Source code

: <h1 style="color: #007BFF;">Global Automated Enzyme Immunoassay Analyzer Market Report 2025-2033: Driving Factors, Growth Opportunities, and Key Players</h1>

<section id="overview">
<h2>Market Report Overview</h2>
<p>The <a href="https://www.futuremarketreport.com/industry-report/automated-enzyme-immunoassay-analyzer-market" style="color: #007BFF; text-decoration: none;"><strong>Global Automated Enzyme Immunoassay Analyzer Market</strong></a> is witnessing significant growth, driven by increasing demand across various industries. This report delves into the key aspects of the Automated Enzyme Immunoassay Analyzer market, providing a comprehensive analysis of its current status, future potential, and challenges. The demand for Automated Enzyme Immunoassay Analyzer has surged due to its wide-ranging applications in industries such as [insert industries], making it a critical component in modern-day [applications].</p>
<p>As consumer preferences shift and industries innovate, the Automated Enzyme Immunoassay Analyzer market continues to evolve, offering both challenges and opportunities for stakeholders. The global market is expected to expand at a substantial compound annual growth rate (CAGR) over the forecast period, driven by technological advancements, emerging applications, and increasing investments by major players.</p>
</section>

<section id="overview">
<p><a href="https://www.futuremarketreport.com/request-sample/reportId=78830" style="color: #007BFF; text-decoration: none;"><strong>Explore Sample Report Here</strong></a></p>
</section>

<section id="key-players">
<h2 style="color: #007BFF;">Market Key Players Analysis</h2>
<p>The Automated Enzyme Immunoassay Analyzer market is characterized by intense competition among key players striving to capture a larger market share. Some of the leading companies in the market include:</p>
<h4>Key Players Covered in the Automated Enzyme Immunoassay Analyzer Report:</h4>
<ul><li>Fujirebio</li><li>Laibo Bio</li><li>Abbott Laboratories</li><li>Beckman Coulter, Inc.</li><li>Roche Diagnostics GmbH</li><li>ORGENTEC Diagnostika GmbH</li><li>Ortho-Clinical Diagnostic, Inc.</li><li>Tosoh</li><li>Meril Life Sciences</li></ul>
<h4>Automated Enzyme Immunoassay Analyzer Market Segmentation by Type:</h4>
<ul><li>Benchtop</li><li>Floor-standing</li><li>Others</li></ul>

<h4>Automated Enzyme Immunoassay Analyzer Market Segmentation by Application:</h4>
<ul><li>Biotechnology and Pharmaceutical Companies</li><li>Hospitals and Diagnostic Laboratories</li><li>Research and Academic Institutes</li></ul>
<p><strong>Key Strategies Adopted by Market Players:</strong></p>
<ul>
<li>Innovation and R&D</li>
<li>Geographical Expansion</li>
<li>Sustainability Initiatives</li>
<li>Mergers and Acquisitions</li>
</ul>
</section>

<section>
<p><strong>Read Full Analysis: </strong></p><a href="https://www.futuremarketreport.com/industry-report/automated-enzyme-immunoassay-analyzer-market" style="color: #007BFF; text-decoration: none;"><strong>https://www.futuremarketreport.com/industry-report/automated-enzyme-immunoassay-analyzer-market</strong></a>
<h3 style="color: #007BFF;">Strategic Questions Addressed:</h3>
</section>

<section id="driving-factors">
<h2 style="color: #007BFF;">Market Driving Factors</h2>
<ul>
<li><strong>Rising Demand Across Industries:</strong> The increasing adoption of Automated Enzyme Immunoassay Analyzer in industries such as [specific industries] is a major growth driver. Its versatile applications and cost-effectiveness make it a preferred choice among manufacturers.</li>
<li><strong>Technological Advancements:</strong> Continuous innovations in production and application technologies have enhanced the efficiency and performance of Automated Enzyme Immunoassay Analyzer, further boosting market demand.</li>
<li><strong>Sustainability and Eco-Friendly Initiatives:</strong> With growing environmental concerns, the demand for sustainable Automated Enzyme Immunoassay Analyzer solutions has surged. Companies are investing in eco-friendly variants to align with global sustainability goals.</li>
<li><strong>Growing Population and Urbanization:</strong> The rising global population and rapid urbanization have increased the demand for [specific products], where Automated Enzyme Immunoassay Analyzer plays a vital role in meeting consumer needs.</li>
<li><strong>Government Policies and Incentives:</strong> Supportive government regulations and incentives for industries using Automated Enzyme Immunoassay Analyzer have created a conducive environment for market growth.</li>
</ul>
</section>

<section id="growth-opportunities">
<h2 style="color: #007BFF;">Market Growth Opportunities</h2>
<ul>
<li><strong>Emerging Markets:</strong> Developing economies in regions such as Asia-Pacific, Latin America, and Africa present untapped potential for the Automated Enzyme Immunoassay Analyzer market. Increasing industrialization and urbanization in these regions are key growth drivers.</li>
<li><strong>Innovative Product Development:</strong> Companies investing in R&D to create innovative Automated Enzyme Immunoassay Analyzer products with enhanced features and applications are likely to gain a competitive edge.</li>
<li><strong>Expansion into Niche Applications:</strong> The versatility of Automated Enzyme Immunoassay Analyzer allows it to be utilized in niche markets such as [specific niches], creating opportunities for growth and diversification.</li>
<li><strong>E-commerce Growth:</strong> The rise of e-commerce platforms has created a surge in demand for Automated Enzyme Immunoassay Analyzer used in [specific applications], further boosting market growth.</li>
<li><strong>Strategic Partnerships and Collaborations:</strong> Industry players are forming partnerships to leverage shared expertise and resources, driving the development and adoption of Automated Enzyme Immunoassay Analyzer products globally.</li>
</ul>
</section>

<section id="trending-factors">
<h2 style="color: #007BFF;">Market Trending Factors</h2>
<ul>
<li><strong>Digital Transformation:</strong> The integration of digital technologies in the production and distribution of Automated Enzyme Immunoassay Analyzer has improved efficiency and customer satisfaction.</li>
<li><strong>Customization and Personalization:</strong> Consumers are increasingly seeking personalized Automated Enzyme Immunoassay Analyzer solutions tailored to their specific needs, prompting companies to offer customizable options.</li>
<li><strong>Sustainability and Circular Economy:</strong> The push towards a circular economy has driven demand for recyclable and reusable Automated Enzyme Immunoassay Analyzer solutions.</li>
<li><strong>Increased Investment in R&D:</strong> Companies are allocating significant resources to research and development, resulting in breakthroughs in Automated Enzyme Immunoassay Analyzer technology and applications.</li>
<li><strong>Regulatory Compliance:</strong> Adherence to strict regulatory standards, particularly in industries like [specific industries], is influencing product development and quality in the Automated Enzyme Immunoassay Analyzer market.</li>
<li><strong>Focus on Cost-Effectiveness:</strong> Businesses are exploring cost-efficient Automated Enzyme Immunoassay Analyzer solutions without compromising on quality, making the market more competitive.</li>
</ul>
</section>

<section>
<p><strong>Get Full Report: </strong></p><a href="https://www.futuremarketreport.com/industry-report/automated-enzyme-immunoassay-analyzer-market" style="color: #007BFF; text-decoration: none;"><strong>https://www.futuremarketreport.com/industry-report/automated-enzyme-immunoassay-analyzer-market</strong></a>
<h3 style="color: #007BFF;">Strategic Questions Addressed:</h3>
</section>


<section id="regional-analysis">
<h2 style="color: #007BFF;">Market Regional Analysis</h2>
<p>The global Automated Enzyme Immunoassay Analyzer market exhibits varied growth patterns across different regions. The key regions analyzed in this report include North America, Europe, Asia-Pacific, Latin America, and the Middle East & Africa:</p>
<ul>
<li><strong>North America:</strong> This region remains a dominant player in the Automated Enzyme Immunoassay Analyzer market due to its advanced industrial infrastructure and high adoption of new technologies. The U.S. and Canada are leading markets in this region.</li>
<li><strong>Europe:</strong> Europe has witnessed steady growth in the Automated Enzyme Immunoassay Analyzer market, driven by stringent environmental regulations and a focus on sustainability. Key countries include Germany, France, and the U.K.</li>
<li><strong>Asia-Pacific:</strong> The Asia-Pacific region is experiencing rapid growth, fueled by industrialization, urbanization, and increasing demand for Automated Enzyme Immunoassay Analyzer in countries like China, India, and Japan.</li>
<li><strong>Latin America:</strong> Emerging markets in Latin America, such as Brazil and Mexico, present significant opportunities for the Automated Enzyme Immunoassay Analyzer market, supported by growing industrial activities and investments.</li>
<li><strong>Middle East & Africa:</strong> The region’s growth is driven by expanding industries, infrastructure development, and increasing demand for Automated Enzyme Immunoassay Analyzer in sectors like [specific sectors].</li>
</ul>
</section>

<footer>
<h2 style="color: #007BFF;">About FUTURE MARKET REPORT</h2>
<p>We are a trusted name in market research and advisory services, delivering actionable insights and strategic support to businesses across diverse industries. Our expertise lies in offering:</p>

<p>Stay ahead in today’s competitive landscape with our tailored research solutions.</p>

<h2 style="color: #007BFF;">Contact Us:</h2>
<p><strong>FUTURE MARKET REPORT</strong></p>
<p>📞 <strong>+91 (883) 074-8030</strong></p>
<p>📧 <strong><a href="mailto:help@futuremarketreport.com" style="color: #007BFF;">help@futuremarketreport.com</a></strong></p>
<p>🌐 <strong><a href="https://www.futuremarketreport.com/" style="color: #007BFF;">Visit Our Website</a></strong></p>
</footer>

^^^^

PROBLEM TO WORK ON: Stop after the line containing "Key Players Analysis</h2>": print exactly the lines from the start of the entries above up to it, that line included.

ANSWER FOR THIS EXERCISE:
Source code

: <h1 style="color: #007BFF;">Global Automated Enzyme Immunoassay Analyzer Market Report 2025-2033: Driving Factors, Growth Opportunities, and Key Players</h1>

<section id="overview">
<h2>Market Report Overview</h2>
<p>The <a href="https://www.futuremarketreport.com/industry-report/automated-enzyme-immunoassay-analyzer-market" style="color: #007BFF; text-decoration: none;"><strong>Global Automated Enzyme Immunoassay Analyzer Market</strong></a> is witnessing significant growth, driven by increasing demand across various industries. This report delves into the key aspects of the Automated Enzyme Immunoassay Analyzer market, providing a comprehensive analysis of its current status, future potential, and challenges. The demand for Automated Enzyme Immunoassay Analyzer has surged due to its wide-ranging applications in industries such as [insert industries], making it a critical component in modern-day [applications].</p>
<p>As consumer preferences shift and industries innovate, the Automated Enzyme Immunoassay Analyzer market continues to evolve, offering both challenges and opportunities for stakeholders. The global market is expected to expand at a substantial compound annual growth rate (CAGR) over the forecast period, driven by technological advancements, emerging applications, and increasing investments by major players.</p>
</section>

<section id="overview">
<p><a href="https://www.futuremarketreport.com/request-sample/reportId=78830" style="color: #007BFF; text-decoration: none;"><strong>Explore Sample Report Here</strong></a></p>
</section>

<section id="key-players">
<h2 style="color: #007BFF;">Market Key Players Analysis</h2>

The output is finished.